Weaving in numerous anecdotes from her research work in social psychology, Dr Brown implores us to embrace vulnerability so that we can reclaim our emotions, reignite our passion and purpose, and live more truthful and courageous lives.
Understanding our culture of scarcity
Quipped as the “never enough” problem, a culture of scarcity makes us feel defeated when we compare our lives, marriages, families and communities to unattainable media-driven standards of perfection. If you think about it, much of our society today runs on a shame-prone culture.
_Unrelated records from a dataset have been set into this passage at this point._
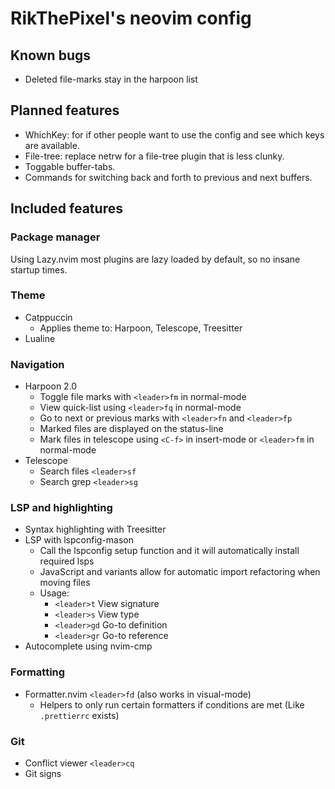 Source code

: # RikThePixel's neovim config

## Known bugs

- Deleted file-marks stay in the harpoon list

## Planned features

- WhichKey: for if other people want to use the config and see which keys are available.
- File-tree: replace netrw for a file-tree plugin that is less clunky. 
- Toggable buffer-tabs.
- Commands for switching back and forth to previous and next buffers.

## Included features

### Package manager

Using Lazy.nvim most plugins are lazy loaded by default, so no insane startup times.

### Theme

- Catppuccin
    - Applies theme to: Harpoon, Telescope, Treesitter
- Lualine

### Navigation

- Harpoon 2.0
    - Toggle file marks with `<leader>fm` in normal-mode
    - View quick-list using `<leader>fq` in normal-mode
    - Go to next or previous marks with `<leader>fn` and `<leader>fp`
    - Marked files are displayed on the status-line
    - Mark files in telescope using  `<C-f>` in insert-mode or `<leader>fm` in normal-mode
- Telescope
    - Search files `<leader>sf`
    - Search grep `<leader>sg`

### LSP and highlighting

- Syntax highlighting with Treesitter
- LSP with lspconfig-mason
    - Call the lspconfig setup function and it will automatically install required lsps
    - JavaScript and variants allow for automatic import refactoring when moving files
    - Usage:
        - `<leader>t` View signature
        - `<leader>s` View type
        - `<leader>gd` Go-to definition
        - `<leader>gr` Go-to reference
- Autocomplete using nvim-cmp

### Formatting

- Formatter.nvim `<leader>fd` (also works in visual-mode)
    - Helpers to only run certain formatters if conditions are met (Like `.prettierrc` exists)

### Git

- Conflict viewer `<leader>cq`
- Git signs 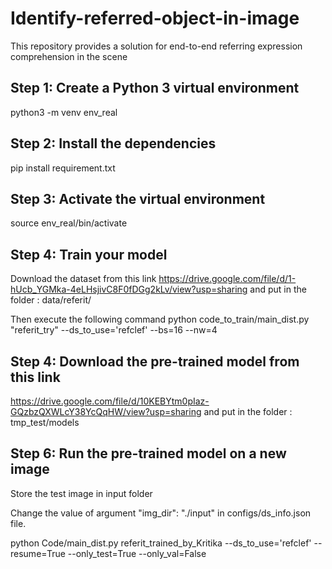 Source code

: # Identify-referred-object-in-image
This repository provides a solution for end-to-end referring expression comprehension in the scene

## Step 1: Create a Python 3 virtual environment
python3 -m venv env_real

## Step 2: Install the dependencies
pip install requirement.txt

## Step 3: Activate the virtual environment
source env_real/bin/activate

## Step 4: Train your model

Download the dataset from this link
https://drive.google.com/file/d/1-hUcb_YGMka-4eLHsjivC8F0fDGg2kLv/view?usp=sharing
and put in the folder : data/referit/

Then execute the following command
python code_to_train/main_dist.py "referit_try" --ds_to_use='refclef' --bs=16 --nw=4

## Step 4: Download the pre-trained model from this link
https://drive.google.com/file/d/10KEBYtm0pIaz-GQzbzQXWLcY38YcQqHW/view?usp=sharing
and put in the folder : tmp_test/models

## Step 6: Run the pre-trained model on a new image
Store the test image in input folder

Change the value of argument "img_dir": "./input" in configs/ds_info.json file.

python Code/main_dist.py referit_trained_by_Kritika --ds_to_use='refclef' --resume=True --only_test=True --only_val=False
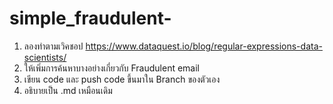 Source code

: # simple_fraudulent-

1. ลองทำตามเวิคชอป
  https://www.dataquest.io/blog/regular-expressions-data-scientists/
2. ให้เพิ่มการค้นหาบางอย่างเกี่ยวกับ Fraudulent email
3. เขียน code และ push code ขึ้นมาใน Branch ของตัวเอง 
4.  อธิบายเป็น .md เหมือนเดิม
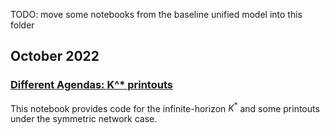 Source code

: TODO: move some notebooks from the baseline unified model into this folder

## October 2022

### [Different Agendas: K^* printouts](https://github.com/weiliubc/strategic_influencer_of_naive_agents/blob/main/unified_multiple_strategic/mus_different_agenda_K.ipynb)
This notebook provides code for the infinite-horizon $K^*$ and some printouts under the symmetric network case.
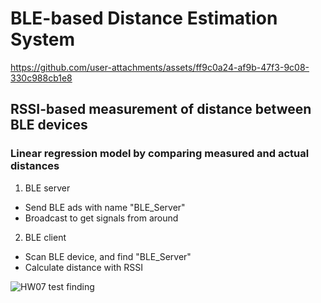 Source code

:# BLE-based Distance Estimation System 




https://github.com/user-attachments/assets/ff9c0a24-af9b-47f3-9c08-330c988cb1e8

<h2> RSSI-based measurement of distance between BLE devices </h2>
<h3> Linear regression model by comparing measured and actual distances </h3>

1. BLE server
- Send BLE ads with name "BLE_Server"
- Broadcast to get signals from around
2. BLE client
- Scan BLE device, and find "BLE_Server"
- Calculate distance with RSSI

![HW07 test finding](https://github.com/user-attachments/assets/d81c3998-2659-4c95-b9e7-9cd0a991d32c)
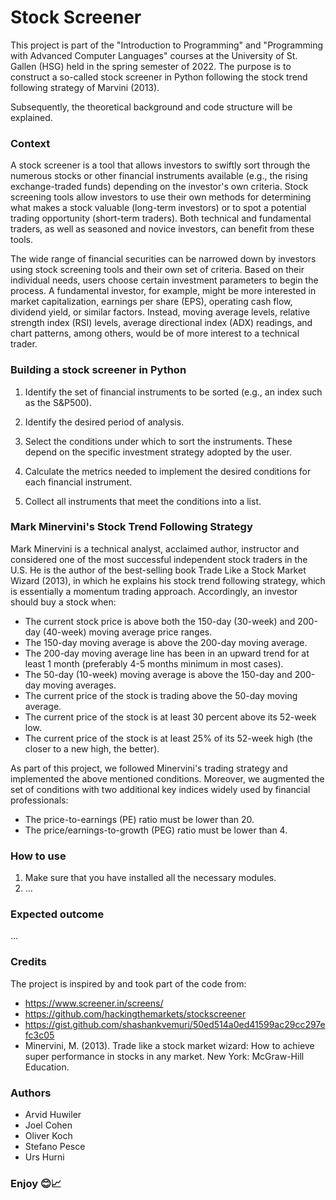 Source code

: # Stock Screener

This project is part of the "Introduction to Programming" and "Programming with Advanced Computer Languages" courses at the University of St. Gallen (HSG) held in the spring semester of 2022. The purpose is to construct a so-called stock screener in Python following the stock trend following strategy of Marvini (2013).

Subsequently, the theoretical background and code structure will be explained.

### Context

A stock screener is a tool that allows investors to swiftly sort through the numerous stocks or other financial instruments available (e.g., the rising exchange-traded funds) depending on the investor's own criteria. Stock screening tools allow investors to use their own methods for determining what makes a stock valuable (long-term investors) or to spot a potential trading opportunity (short-term traders). Both technical and fundamental traders, as well as seasoned and novice investors, can benefit from these tools.

The wide range of financial securities can be narrowed down by investors using stock screening tools and their own set of criteria. Based on their individual needs, users choose certain investment parameters to begin the process. A fundamental investor, for example, might be more interested in market capitalization, earnings per share (EPS), operating cash flow, dividend yield, or similar factors. Instead, moving average levels, relative strength index (RSI) levels, average directional index (ADX) readings, and chart patterns, among others, would be of more interest to a technical trader.

### Building a stock screener in Python

1.	Identify the set of financial instruments to be sorted (e.g., an index such as the S&P500).

2.	Identify the desired period of analysis.

3.  Select the conditions under which to sort the instruments. These depend on the specific investment strategy adopted by the user.

4.	Calculate the metrics needed to implement the desired conditions for each financial instrument.

5.	Collect all instruments that meet the conditions into a list.

### Mark Minervini's Stock Trend Following Strategy
Mark Minervini is a technical analyst, acclaimed author, instructor and considered one of the most successful independent stock traders in the U.S. He is the author of the best-selling book Trade Like a Stock Market Wizard (2013), in which he explains his stock trend following strategy, which is essentially a momentum trading approach. Accordingly, an investor should buy a stock when:
- The current stock price is above both the 150-day (30-week) and 200-day (40-week) moving average price ranges.
- The 150-day moving average is above the 200-day moving average.
- The 200-day moving average line has been in an upward trend for at least 1 month (preferably 4-5 months minimum in most cases).
- The 50-day (10-week) moving average is above the 150-day and 200-day moving averages.
- The current price of the stock is trading above the 50-day moving average.
- The current price of the stock is at least 30 percent above its 52-week low.
- The current price of the stock is at least 25% of its 52-week high (the closer to a new high, the better).

As part of this project, we followed Minervini's trading strategy and implemented the above mentioned conditions. Moreover, we augmented the set of conditions with two additional key indices widely used by financial professionals:
- The price-to-earnings (PE) ratio must be lower than 20.
- The price/earnings-to-growth (PEG) ratio must be lower than 4.

### How to use
1. Make sure that you have installed all the necessary modules.
2. ...

### Expected outcome
...

### Credits
The project is inspired by and took part of the code from:
- https://www.screener.in/screens/
- https://github.com/hackingthemarkets/stockscreener
- https://gist.github.com/shashankvemuri/50ed514a0ed41599ac29cc297efc3c05
- Minervini, M. (2013). Trade like a stock market wizard: How to achieve super performance in stocks in any market. New York: McGraw-Hill Education.

### Authors
- Arvid Huwiler
- Joel Cohen
- Oliver Koch
- Stefano Pesce
- Urs Hurni

### Enjoy 😊📈
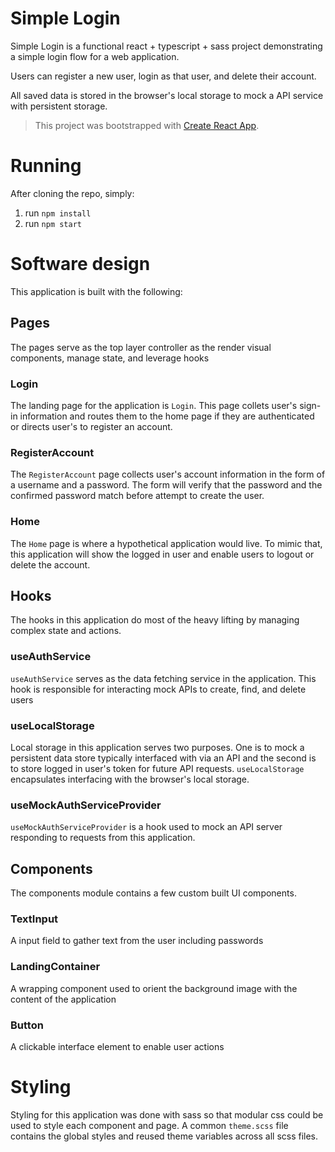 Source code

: # Simple Login
Simple Login is a functional react + typescript + sass project demonstrating a simple login flow for a web application.

Users can register a new user, login as that user, and delete their account.

All saved data is stored in the browser's local storage to mock a API service with persistent storage. 

> This project was bootstrapped with [Create React App](https://github.com/facebook/create-react-app).

# Running
After cloning the repo, simply:

1. run `npm install`
2. run `npm start`

# Software design
This application is built with the following:

## Pages
The pages serve as the top layer controller as the render visual components, manage state, and leverage hooks

### Login
The landing page for the application is `Login`. This page collets user's sign-in information and routes them to the home page if they are authenticated or directs user's to register an account.

### RegisterAccount
The `RegisterAccount` page collects user's account information in the form of a username and a password. The form will verify that the password and the confirmed password match before attempt to create the user.

### Home
The `Home` page is where a hypothetical application would live. To mimic that, this application will show the logged in user and enable users to logout or delete the account.


## Hooks
The hooks in this application do most of the heavy lifting by managing complex state and actions.

### useAuthService
`useAuthService` serves as the data fetching service in the application. This hook is responsible for interacting mock APIs to create, find, and delete users 

### useLocalStorage
Local storage in this application serves two purposes. One is to mock a persistent data store typically interfaced with via an API and the second is to store logged in user's token for future API requests.
`useLocalStorage` encapsulates interfacing with the browser's local storage.

### useMockAuthServiceProvider
`useMockAuthServiceProvider` is a hook used to mock an API server responding to requests from this application.

## Components
The components module contains a few custom built UI components. 

### TextInput
A input field to gather text from the user including passwords

### LandingContainer
A wrapping component used to orient the background image with the content of the application

### Button
A clickable interface element to enable user actions

# Styling
Styling for this application was done with sass so that modular css could be used to style each component and page.
A common `theme.scss` file contains the global styles and reused theme variables across all scss files.

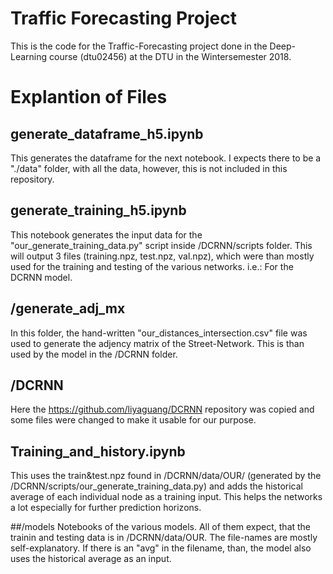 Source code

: # Traffic Forecasting Project

This is the code for the Traffic-Forecasting project done in the Deep-Learning course (dtu02456) at the DTU in the Wintersemester 2018.


# Explantion of Files

## generate_dataframe_h5.ipynb
This generates the dataframe for the next notebook.
I expects there to be a "./data" folder, with all the data, however, this is not included in this repository.

## generate_training_h5.ipynb
This notebook generates the input data for the "our_generate_training_data.py" script inside /DCRNN/scripts folder.
This will output 3 files (training.npz, test.npz, val.npz), which were than mostly used for the training and testing of the various networks.
i.e.: For the DCRNN model.

## /generate_adj_mx
In this folder, the hand-written "our_distances_intersection.csv" file was used to generate the adjency matrix of the Street-Network.
This is than used by the model in the /DCRNN folder.

## /DCRNN
Here the https://github.com/liyaguang/DCRNN repository was copied and some files were changed to make it usable for our purpose.

## Training_and_history.ipynb
This uses the train&test.npz found in /DCRNN/data/OUR/ (generated by the /DCRNN/scripts/our_generate_training_data.py) and adds the historical average of each individual node as a training input.
This helps the networks a lot especially for further prediction horizons.

##/models
Notebooks of the various models.
All of them expect, that the trainin and testing data is in /DCRNN/data/OUR.
The file-names are mostly self-explanatory.
If there is an "avg" in the filename, than, the model also uses the historical average as an input.
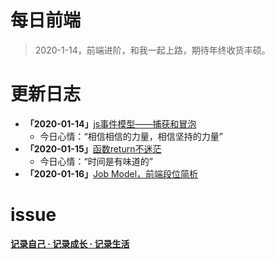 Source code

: 
# 每日前端

> 2020-1-14，前端进阶，和我一起上路，期待年终收货丰硕。



# 更新日志

- **「2020-01-14」**[js事件模型——捕获和冒泡](https://github.com/szjxxy/fe-faq-daily/blob/master/%E3%80%8C2020-01-14%E3%80%8Djs%E4%BA%8B%E4%BB%B6%E6%B5%81%E6%A8%A1%E5%9E%8B%E2%80%94%E6%8D%95%E8%8E%B7%E5%92%8C%E5%86%92%E6%B3%A1.md)
  - 今日心情：“相信相信的力量，相信坚持的力量”
- **「2020-01-15」**[函数return不迷茫](https://github.com/szjxxy/fe-faq-daily/blob/master/%E3%80%8C2020-01-15%E3%80%8D%E5%87%BD%E6%95%B0return%E4%B8%8D%E8%BF%B7%E8%8C%AB.md)
  - 今日心情：“时间是有味道的”
- **「2020-01-16」**[Job Model，前端段位简析](https://github.com/szjxxy/fe-faq-daily/blob/master/%E3%80%8C2020-01-16%E3%80%8DJob%20Model%EF%BC%8C%E5%89%8D%E7%AB%AF%E6%AE%B5%E4%BD%8D%E7%AE%80%E6%9E%90.md)



# issue

 **[记录自己 · 记录成长 · 记录生活](https://github.com/szjxxy/blog/issues)**
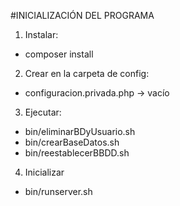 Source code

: #INICIALIZACIÓN DEL PROGRAMA

1. Instalar:
- composer install


2. Crear en la carpeta de config:
- configuracion.privada.php -> vacío


3. Ejecutar:
- bin/eliminarBDyUsuario.sh
- bin/crearBaseDatos.sh
- bin/reestablecerBBDD.sh


4. Inicializar
- bin/runserver.sh
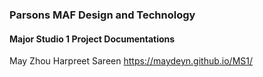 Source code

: ### Parsons MAF Design and Technology
#### Major Studio 1 Project Documentations
May Zhou
Harpreet Sareen
https://maydeyn.github.io/MS1/
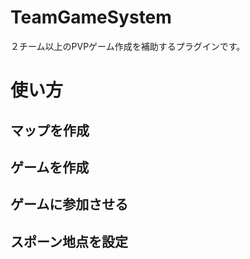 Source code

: # TeamGameSystem
２チーム以上のPVPゲーム作成を補助するプラグインです。

# 使い方

## マップを作成

## ゲームを作成

## ゲームに参加させる

## スポーン地点を設定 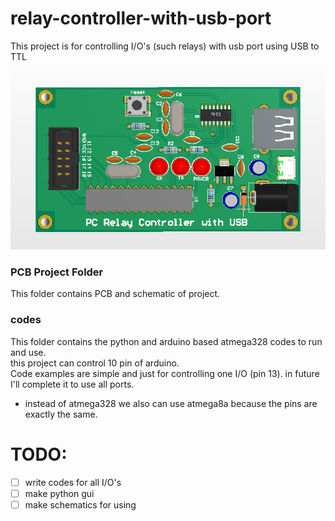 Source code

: # relay-controller-with-usb-port
This project is for controlling I/O's (such relays) with usb port using USB to TTL

![screenshot1](./images/pcb3.png)

### PCB Project Folder
This folder contains PCB and schematic of project.

### codes
This folder contains the python and arduino based atmega328 codes to run and use.<br>
this project can control 10 pin of arduino.<br>
Code examples are simple and just for controlling one I/O (pin 13). in future I'll complete it to use all ports.

- instead of atmega328 we also can use atmega8a because the pins are exactly the same.

# TODO:
- [ ] write codes for all I/O's
- [ ] make python gui
- [ ] make schematics for using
When we were young, our parents may regale us with scary stories of a bleak future if we fail to study hard and do well academically. In social gatherings, we are often asked what we do for a living, where our kids study, or which destination will we go to for our year-end holidays. At work, performance grades and bonuses are seen as a hallmark of pride, while those who are average or below are either forgotten or ridiculed.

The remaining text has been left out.